After the trial, FrontFour settled and got two independent directors on the board. As part of the settlement, the merger proposal would include a process to find a “superior” deal for Medley Capital.
Two directors whose humiliating texts were included in the court opinion resigned.
Two months later, though, Medley put one of the Taube brothers and one of the independent directors blasted by the court up for reelection. Even proxy voting firms Institutional Shareholder Services and Glass Lewis advised shareholders to vote against the incumbents. But because of the 3 percent rule and the huge amount of stock owned by the Taube brothers, including through a joint venture, the two were reelected.
For its part, Medley says it addressed performance by changing its investment strategy in 2015. According to an investor presentation, “the Medley lending platform shifted its focus to first lien loans provided to larger, sponsor backed borrowers.” It also says it has hired a new head of investing and a new head of risk, reconfigured its investment committees, added new senior credit investing professionals, and separated origination activities from underwriting.
In August 2019, Medley refiled regulatory documents on the proposed merger with pages and pages of new disclosures required by the Delaware court, including information about the attempt to sell Medley Management in 2017. This time, Medley Capital’s board ran a so-called go-shop, evaluating proposals from asset managers to replace Medley Management. Sources say there were few asset managers interested in the job at this point.

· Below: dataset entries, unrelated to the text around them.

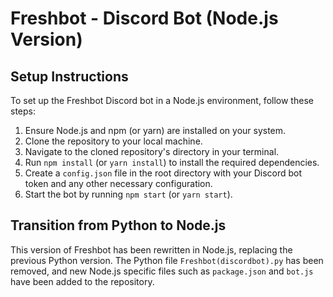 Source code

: # Freshbot - Discord Bot (Node.js Version)

## Setup Instructions

To set up the Freshbot Discord bot in a Node.js environment, follow these steps:

1. Ensure Node.js and npm (or yarn) are installed on your system.
2. Clone the repository to your local machine.
3. Navigate to the cloned repository's directory in your terminal.
4. Run `npm install` (or `yarn install`) to install the required dependencies.
5. Create a `config.json` file in the root directory with your Discord bot token and any other necessary configuration.
6. Start the bot by running `npm start` (or `yarn start`).

## Transition from Python to Node.js

This version of Freshbot has been rewritten in Node.js, replacing the previous Python version. The Python file `Freshbot(discordbot).py` has been removed, and new Node.js specific files such as `package.json` and `bot.js` have been added to the repository.
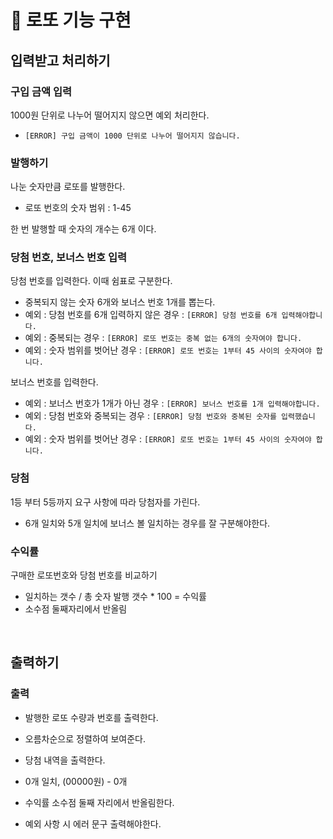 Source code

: # 💸 로또 기능 구현

## 입력받고 처리하기

### 구입 금액 입력 

1000원 단위로 나누어 떨어지지 않으면 예외 처리한다.
- `[ERROR] 구입 금액이 1000 단위로 나누어 떨어지지 않습니다.`

### 발행하기 

나눈 숫자만큼 로또를 발행한다.
- 로또 번호의 숫자 범위 : 1-45

한 번 발행할 때 숫자의 개수는 6개 이다.

### 당첨 번호, 보너스 번호 입력

당첨 번호를 입력한다. 이때 쉼표로 구분한다.
- 중복되지 않는 숫자 6개와 보너스 번호 1개를 뽑는다.
- 예외 : 당첨 번호를 6개 입력하지 않은 경우 : `[ERROR] 당첨 번호를 6개 입력해야합니다.`
- 예외 : 중복되는 경우 : `[ERROR] 로또 번호는 중복 없는 6개의 숫자여야 합니다.`
- 예외 : 숫자 범위를 벗어난 경우 : `[ERROR] 로또 번호는 1부터 45 사이의 숫자여야 합니다.`

보너스 번호를 입력한다.
- 예외 : 보너스 번호가 1개가 아닌 경우 : `[ERROR] 보너스 번호를 1개 입력해야합니다.`
- 예외 : 당첨 번호와 중복되는 경우 : `[ERROR] 당첨 번호와 중복된 숫자를 입력했습니다.`
- 예외 : 숫자 범위를 벗어난 경우 : `[ERROR] 로또 번호는 1부터 45 사이의 숫자여야 합니다.`

### 당첨

1등 부터 5등까지 요구 사항에 따라 당첨자를 가린다.
- 6개 일치와 5개 일치에 보너스 볼 일치하는 경우를 잘 구분해야한다.


### 수익률

구매한 로또번호와 당첨 번호를 비교하기
- 일치하는 갯수 / 총 숫자 발행 갯수 * 100 = 수익률
- 소수점 둘째자리에서 반올림

<br />

## 출력하기 

### 출력
- 발행한 로또 수량과 번호를 출력한다.
- 오름차순으로 정렬하여 보여준다.

- 당첨 내역을 출력한다. 
- 0개 일치, (00000원) - 0개 
- 수익률 소수점 둘째 자리에서 반올림한다. 

- 예외 사항 시 에러 문구 출력해야한다.
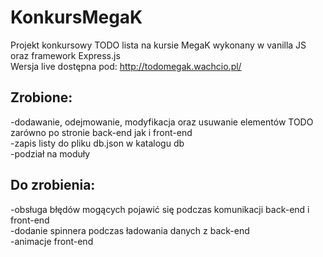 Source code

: # KonkursMegaK

Projekt konkursowy TODO lista na kursie MegaK wykonany w vanilla JS oraz framework Express.js<br>
Wersja live dostępna pod: http://todomegak.wachcio.pl/<br>

## Zrobione:

-dodawanie, odejmowanie, modyfikacja oraz usuwanie elementów TODO zarówno po stronie back-end jak i front-end<br>
-zapis listy do pliku db.json w katalogu db<br>
-podział na moduły<br>

## Do zrobienia:

-obsługa błędów mogących pojawić się podczas komunikacji back-end i front-end<br>
-dodanie spinnera podczas ładowania danych z back-end<br>
-animacje front-end<br>
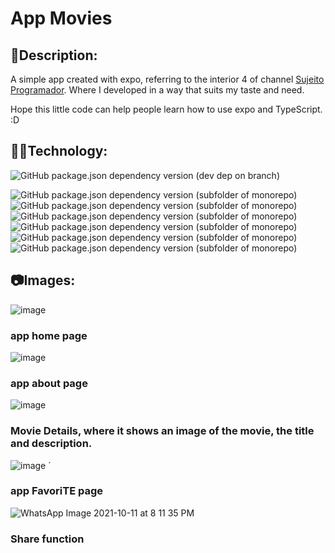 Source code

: # App Movies

## 📰**Description**:

A simple app created with expo, referring to the interior 4 of channel [Sujeito Programador](https://www.youtube.com/channel/UCLc5Bq2yfs-S3Zse3ZFRMEQ).
Where I developed in a way that suits my taste and need.

Hope this little code can help people learn how to use expo and TypeScript. :D

## 👨‍💻**Technology**:

![GitHub package.json dependency version (dev dep on branch)](https://img.shields.io/github/package-json/dependency-version/DutraGames/app-movies/dev/typescript)


![GitHub package.json dependency version (subfolder of monorepo)](https://img.shields.io/github/package-json/dependency-version/DutraGames/app-movies/expo?style=flat)
![GitHub package.json dependency version (subfolder of monorepo)](https://img.shields.io/github/package-json/dependency-version/DutraGames/app-movies/styled-components)
![GitHub package.json dependency version (subfolder of monorepo)](https://img.shields.io/github/package-json/dependency-version/DutraGames/app-movies/react-native-stars)
![GitHub package.json dependency version (subfolder of monorepo)](https://img.shields.io/github/package-json/dependency-version/DutraGames/app-movies/@react-native-async-storage/async-storage)
![GitHub package.json dependency version (subfolder of monorepo)](https://img.shields.io/github/package-json/dependency-version/DutraGames/app-movies/axios)
![GitHub package.json dependency version (subfolder of monorepo)](https://img.shields.io/github/package-json/dependency-version/DutraGames/app-movies/@react-navigation/native)

## 📷**Images**:

![image](https://user-images.githubusercontent.com/69097449/136864692-3d1635e7-9518-49fb-b4d3-a32b0db87741.png)


### **app home page**

![image](https://user-images.githubusercontent.com/69097449/136865118-44c8afdf-0610-4fbf-aeb4-c7aae8966768.png)

### **app about page**

![image](https://user-images.githubusercontent.com/69097449/136865214-54c9b89c-23fb-4c29-b6c7-f36c602bfc3f.png)

### **Movie Details, where it shows an image of the movie, the title and description.**

![image](https://user-images.githubusercontent.com/69097449/136865489-b9dd1002-ffa9-4aa5-8b17-0afda9b14ffe.png)
´
### **app FavoriTE page**

![WhatsApp Image 2021-10-11 at 8 11 35 PM](https://user-images.githubusercontent.com/69097449/136865813-c1f7d4cd-fb0d-4252-b257-b8d44a94de43.jpeg)

### **Share function**

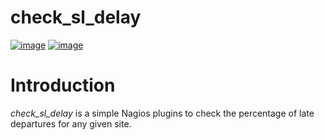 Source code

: check\_sl\_delay
================
[![image](https://img.shields.io/pypi/v/check_sl_delay.svg)](https://pypi.python.org/pypi/check_sl_delay)
[![image](https://img.shields.io/travis/johanthoren/check_sl_delay.svg)](https://travis-ci.com/johanthoren/check_sl_delay)

# Introduction

*check_sl_delay* is a simple Nagios plugins to check the percentage of late departures for any given site.
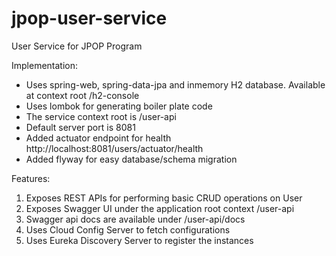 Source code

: # jpop-user-service
User Service for JPOP Program

Implementation:
- Uses spring-web, spring-data-jpa and inmemory H2 database. Available at context root /h2-console
- Uses lombok for generating boiler plate code
- The service context root is /user-api
- Default server port is 8081 
- Added actuator endpoint for health http://localhost:8081/users/actuator/health
- Added flyway for easy database/schema migration

Features:
1. Exposes REST APIs for performing basic CRUD operations on User
2. Exposes Swagger UI under the application root context /user-api
3. Swagger api docs are available under /user-api/docs
4. Uses Cloud Config Server to fetch configurations
5. Uses Eureka Discovery Server to register the instances
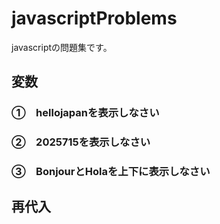 # javascriptProblems
javascriptの問題集です。
## 変数
### ①　hellojapanを表示しなさい
### ②　2025715を表示しなさい
### ③　BonjourとHolaを上下に表示しなさい
## 再代入

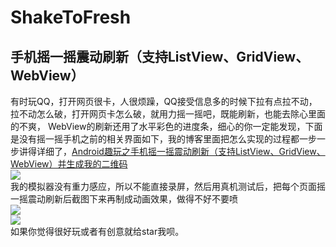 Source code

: # ShakeToFresh
## 手机摇一摇震动刷新（支持ListView、GridView、WebView）
有时玩QQ，打开网页很卡，人很烦躁，QQ接受信息多的时候下拉有点拉不动，拉不动怎么破，打开网页卡怎么破，就用力摇一摇吧，既能刷新，也能去除心里面的不爽， WebView的刷新还用了水平彩色的进度条，细心的你一定能发现，下面是没有摇一摇手机之前的相关界面如下，我的博客里面把怎么实现的过程都一步一步讲得详细了，[Android趣玩之手机摇一摇震动刷新（支持ListView、GridView、WebView）并生成我的二维码](http://blog.csdn.net/u011068702/article/details/49745765)<br>
![](https://github.com/changechenyu/ShakeToFresh/blob/master/app/src/main/res/drawable/shake.gif) 
<br>
我的模拟器没有重力感应，所以不能直接录屏，然后用真机测试后，把每个页面摇一摇震动刷新后截图下来再制成动画效果，做得不好不要喷<br>
![](https://github.com/changechenyu/ShakeToFresh/blob/master/app/src/main/res/drawable/result1.gif)  
![](https://github.com/changechenyu/ShakeToFresh/blob/master/app/src/main/res/drawable/result2.gif)  
如果你觉得很好玩或者有创意就给star我呗。
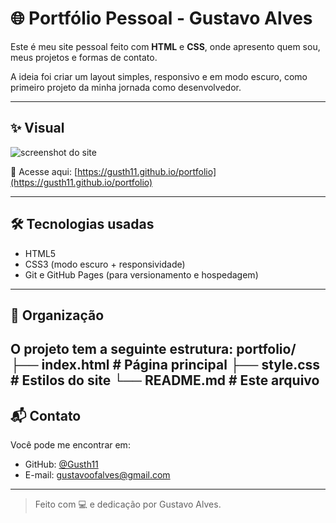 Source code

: # 🌐 Portfólio Pessoal - Gustavo Alves

Este é meu site pessoal feito com **HTML** e **CSS**, onde apresento quem sou, meus projetos e formas de contato.

A ideia foi criar um layout simples, responsivo e em modo escuro, como primeiro projeto da minha jornada como desenvolvedor.

---

## ✨ Visual

![screenshot do site](https://via.placeholder.com/800x400?text=Print+do+site)

🔗 Acesse aqui: [https://gusth11.github.io/portfolio](https://gusth11.github.io/portfolio)

---

## 🛠️ Tecnologias usadas

- HTML5
- CSS3 (modo escuro + responsividade)
- Git e GitHub Pages (para versionamento e hospedagem)

---

## 📁 Organização

O projeto tem a seguinte estrutura:
portfolio/
├── index.html # Página principal
├── style.css # Estilos do site
└── README.md # Este arquivo
---

## 📬 Contato

Você pode me encontrar em:

- GitHub: [@Gusth11](https://github.com/Gusth11)
- E-mail: gustavoofalves@gmail.com

---

> Feito com 💻 e dedicação por Gustavo Alves.
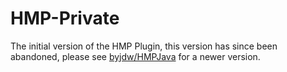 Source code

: # HMP-Private
The initial version of the HMP Plugin, this version has since been abandoned, please see [byjdw/HMPJava](https://www.github.com/byjdw/HMPJava
) for a newer version.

In October 2019, Medley announced that it hadn’t received any proposal that was “superior” to the deal of merging with its sister Sierra and buying Medley Management at a premium.

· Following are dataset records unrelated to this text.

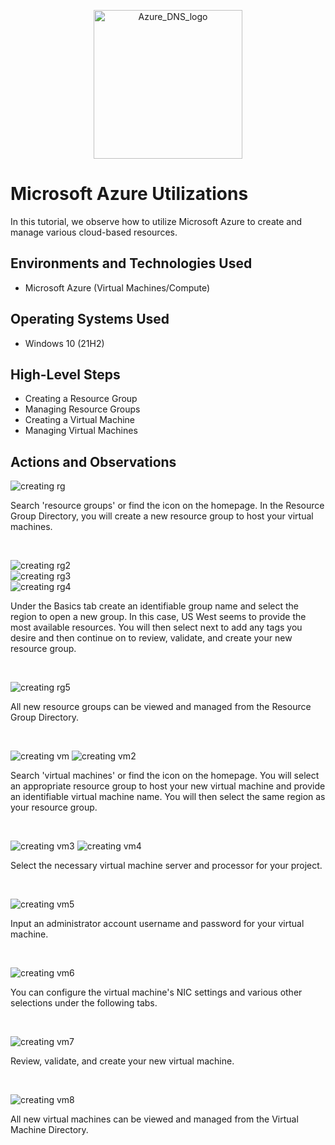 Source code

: <p align="center">
<img width="238" alt="Azure_DNS_logo" src="https://github.com/kylewilliamsrr/azure-utilizations/assets/144828759/7d63a336-998c-4e8b-9151-0db45c38091d">


  
</p>

<h1>Microsoft Azure Utilizations</h1>
In this tutorial, we observe how to utilize Microsoft Azure to create and manage various cloud-based resources. <br />



<h2>Environments and Technologies Used</h2>

- Microsoft Azure (Virtual Machines/Compute)


<h2>Operating Systems Used </h2>

- Windows 10 (21H2)

<h2>High-Level Steps</h2>

- Creating a Resource Group
- Managing Resource Groups
- Creating a Virtual Machine 
- Managing Virtual Machines

<h2>Actions and Observations</h2>

<p>

  ![creating rg](https://github.com/kylewilliamsrr/azure-utilizations/assets/144828759/49d5bf68-50a6-4760-a103-0840d9e20407)

</p>
<p>
Search 'resource groups' or find the icon on the homepage. In the Resource Group Directory, you will create a new resource group to host your virtual machines. 
</p>
<br />

<p>

![creating rg2](https://github.com/kylewilliamsrr/azure-utilizations/assets/144828759/efbb7a93-adcc-4192-b542-24262f1aa738)
<br />
![creating rg3](https://github.com/kylewilliamsrr/azure-utilizations/assets/144828759/abae046d-e227-435d-83db-44a58608a5c8)
<br />
![creating rg4](https://github.com/kylewilliamsrr/azure-utilizations/assets/144828759/b7eb6885-7071-4ac8-9535-550f31bd5c21)

</p>
<p>
Under the Basics tab create an identifiable group name and select the region to open a new group. In this case, US West seems to provide the most available resources. You will then select next to add any tags you desire and then continue on to review, validate, and create your new resource group. 

</p>
<br />

<p>

![creating rg5](https://github.com/kylewilliamsrr/azure-utilizations/assets/144828759/6bdb1c9a-b5c6-40ca-acc5-2bcc64776b75)

</p>
<p>
All new resource groups can be viewed and managed from the Resource Group Directory. 
</p>
<br />

<p>

![creating vm](https://github.com/kylewilliamsrr/azure-utilizations/assets/144828759/cf75e7cc-777a-42ef-8b24-75e3337d0c29) 
![creating vm2](https://github.com/kylewilliamsrr/azure-utilizations/assets/144828759/5302b4ea-f72a-4edc-8b14-30b29fb31e1b)


</p>
<p>
Search 'virtual machines' or find the icon on the homepage. You will select an appropriate resource group to host your new virtual machine and provide an identifiable virtual machine name. You will then select the same region as your resource group. 
</p>
<br />

<p>

![creating vm3](https://github.com/kylewilliamsrr/azure-utilizations/assets/144828759/4f1a3504-05e3-4556-961d-f90e014e7004)
![creating vm4](https://github.com/kylewilliamsrr/azure-utilizations/assets/144828759/03544a5e-937f-4970-aad9-c3b172cf728b)

</p>
<p>
Select the necessary virtual machine server and processor for your project.
</p>
<br />

<p>

![creating vm5](https://github.com/kylewilliamsrr/azure-utilizations/assets/144828759/8f6a546d-4584-4e64-85d0-7b5c35fc8f86)

</p>
<p>
Input an administrator account username and password for your virtual machine. 
</p>
<br />

<p>

![creating vm6](https://github.com/kylewilliamsrr/azure-utilizations/assets/144828759/35794e9c-5ad6-40d2-b42f-98cb170a7563)

</p>
<p>
You can configure the virtual machine's NIC settings and various other selections under the following tabs. 
</p>
<br />

<p>

![creating vm7](https://github.com/kylewilliamsrr/azure-utilizations/assets/144828759/3444b4eb-f39d-44a3-b518-93fe17698b16)

</p>
<p>
Review, validate, and create your new virtual machine. 
</p>
<br />

<p>

![creating vm8](https://github.com/kylewilliamsrr/azure-utilizations/assets/144828759/c2dd1fa9-d01f-45cb-b94d-52ee14ec13a3)

</p>
<p>
All new virtual machines can be viewed and managed from the Virtual Machine Directory. 
</p>
<br />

The SEC, as part of a larger effort to modernize its rules, has proposed to increase the amount that one fund can own of another. But the change wouldn’t completely solve the problem, as institutions wouldn’t get more voting power.
In a comment letter to the commission, TPG Specialty Lending made a case to expand the limits that now constrain BDC activism. “The lack of governance accountability as a consequence of ownership and voting limitations has continued to allow poorly managed BDCs to operate without any real threat to management’s incumbency,” CEO Easterly wrote. The letter includes some startling analysis: BDCs in the bottom quartile when it comes to annual return on equity essentially stay there forever.
The complex saga of the Taube brothers could have been a simple one.
A BDC board has the ultimate power: It can fire the manager for doing a bad job. That’s particularly important with BDCs, as investors can’t withdraw their money.
But no board ever fires the manager, even in the larger mutual fund world, which falls under the same decades-old rules. When was the last time Fidelity Investments, Capital Research & Management, or any other asset manager in the $17 trillion mutual fund world was fired for poor performance?
BDCs are a small part of the fund world, but one player tested whether governance rules truly protect investors. The SEC, which has that very mandate, still needs to approve the Medley deal after shareholders vote.
Investors will want to pay attention to the decision.